Il faut toutefois reconnaitre qu'on prend rapidement l'habitude d'en utiliser quatre ou cinq sur la centaine que l'on peut enregistrer (sans compter les automates d'Igor qui arrivent trop tard et ne servent hélas pas à grand chose). L'exemple caricatural, c'est celui du lit : je pense que la moitié des puzzles du jeu peuvent être résolus avec cet écho, que l'on empile pour créer un escalier de fortune.
Et c'est sans compter son autre usage : Zelda peut s'y reposer en tout temps pour récupérer des cœurs (y compris pendant les combats de boss entre deux phases !). Voilà qui nous amène directement à un autre problème de gameplay : le système de frappés. Ici et là dans Hyrule, des marchands proposent de créer des frappés en mélangeant deux ingrédients. Des dizaines de recettes peuvent être trouvées de la sorte, qui permettent à la princesse de regagner des cœurs, de l'énergie pour l'épéiste, et d'autres capacités (nager plus longtemps, etc.).

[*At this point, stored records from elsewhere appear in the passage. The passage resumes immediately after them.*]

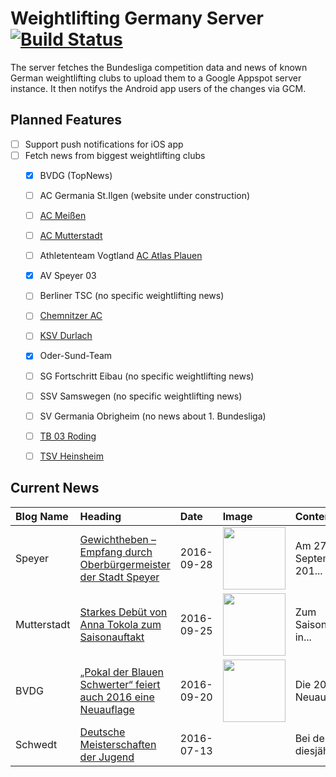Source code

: # Weightlifting Germany Server [![Build Status](https://travis-ci.org/WGierke/weightlifting_germany_server.svg?branch=master)](https://travis-ci.org/WGierke/weightlifting_germany_server)

The server fetches the Bundesliga competition data and news of known German weightlifting clubs to upload them to a Google Appspot server instance.
It then notifys the Android app users of the changes via GCM.

## Planned Features
- [ ] Support push notifications for iOS app  
- [ ] Fetch news from biggest weightlifting clubs
    - [X] BVDG (TopNews)
    - [ ] AC Germania St.Ilgen (website under construction)
    - [ ] [AC Meißen](http://www.ac-meissen.de/index.php?start=1)
    - [ ] [AC Mutterstadt](http://www.ac-mutterstadt.de/index.php?start=1)
    - [ ] Athletenteam Vogtland [AC Atlas Plauen](https://acatlas.wordpress.com/)
    - [X] AV Speyer 03
    - [ ] Berliner TSC (no specific weightlifting news)
    - [ ] [Chemnitzer AC](http://chemnitzer-athletenclub.de/aktuelles/news/page/1/)
    - [ ] [KSV Durlach](http://ksvdurlach.de/news?page_n54=1)
    - [X] Oder-Sund-Team
    - [ ] SG Fortschritt Eibau (no specific weightlifting news)
    - [ ] SSV Samswegen (no specific weightlifting news)
    - [ ] SV Germania Obrigheim (no news about 1. Bundesliga)
    - [ ] [TB 03 Roding](http://www.tb03-gewichtheben.de/page/1/)
    - [ ] [TSV Heinsheim](http://gewichtheben.tsv-heinsheim.de/index.php?start=1)


## Current News

| Blog Name   | Heading                                                                                                                                                                                | Date       | Image                                                                                                          | Content                 |
|:------------|:---------------------------------------------------------------------------------------------------------------------------------------------------------------------------------------|:-----------|:---------------------------------------------------------------------------------------------------------------|:------------------------|
| Speyer      | [Gewichtheben – Empfang durch Oberbürgermeister der Stadt Speyer](http://www.av03-speyer.de/2016/09/gewichtheben-empfang-durch-oberbuergermeister-herrn-eger/)                         | 2016-09-28 | <img src='http://www.av03-speyer.de/wp-content/uploads/2016/09/IMG_7320-1024x576.jpg' width='100px'/>          | Am 27. September 201... |
| Mutterstadt | [Starkes Debüt von Anna Tokola zum Saisonauftakt](http://www.ac-mutterstadt.de/index.php?start=0&heading=Starkes%20Deb%C3%BCt%20von%20Anna%20Tokola%20zum%20Saisonauftakt1474761600.0) | 2016-09-25 | <img src='http://www.ac-mutterstadt.de//images/AC_AV.jpg' width='100px'/>                                      | Zum Saisonauftakt in... |
| BVDG        | [„Pokal der Blauen Schwerter“ feiert auch 2016 eine Neuauflage](http://www.german-weightlifting.de/pokal-der-blauen-schwerter-feiert-auch-2016-eine-neuauflage/)                       | 2016-09-20 | <img src='http://www.german-weightlifting.de/wp-content/uploads/2016/09/PdBS_Max-Lang_12_.jpg' width='100px'/> | Die 2016er Neuauflag... |
| Schwedt     | [Deutsche Meisterschaften der Jugend](http://gewichtheben.blauweiss65-schwedt.de/?p=7331)                                                                                              | 2016-07-13 |                                                                                                                | Bei den diesjährigen... |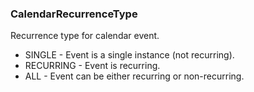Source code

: ### CalendarRecurrenceType
Recurrence type for calendar event.

- SINGLE - Event is a single instance (not recurring).
- RECURRING - Event is recurring.
- ALL - Event can be either recurring or non-recurring.
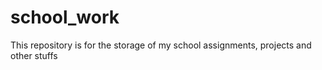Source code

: # school_work
This repository is for the storage of my school assignments, projects and other stuffs
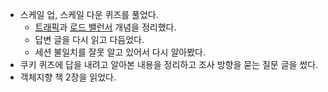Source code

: - 스케일 업, 스케일 다운 퀴즈를 풀었다.
  + [트래픽](../Web/traffic.md)과 [로드 밸런서](../Web/load-balancer.md) 개념을 정리했다.
  + 답변 글을 다시 읽고 다듬었다.
  + 세션 불일치를 잘못 알고 있어서 다시 알아봤다.
- 쿠키 퀴즈에 답을 내려고 알아본 내용을 정리하고 조사 방향을 묻는 질문 글을 썼다.
- 객체지향 책 2장을 읽었다.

Sur le papier, l'idée est bonne et je dois avouer que dans certaines batailles avec des boss un peu coriaces, j'ai dû avaler un ou deux frappés pour éviter de mourir bêtement. Mais la plupart du temps, les boissons ne servent pas à grand chose, si ce n'est à terminer une mission secondaire.
Dans le combat de fin, qui se déroule en plusieurs phases avec l'aide d'un allié, Zelda tient finalement un rôle de soutien qui détonne par rapport au reste du jeu. L'aventure se termine en effet avec une héroïne en retrait de l'action, alors qu'elle en a été le moteur principal. C'est d'autant plus étonnant que la toute dernière partie est intéressante, avec un boss hargneux et original.
Plus globalement, si j'ai apprécié explorer la carte d'Hyrule en long, en large et en travers, il faut reconnaitre qu'elle n'est pas spécialement grande. Une surprise, et une petite déception après Tears of the Kingdom qui proposait deux maps absolument immenses pour le prix d'une !
Zelda peut traverser Hyrule à pied assez rapidement, et le jeu donne en plus deux autres moyens d'accélérer la cadence : avec un canasson et des téléporteurs. C'est sûr, on évite de perdre du temps pour se rendre d'une quête à une autre, mais c'est peut-être trop d'options ?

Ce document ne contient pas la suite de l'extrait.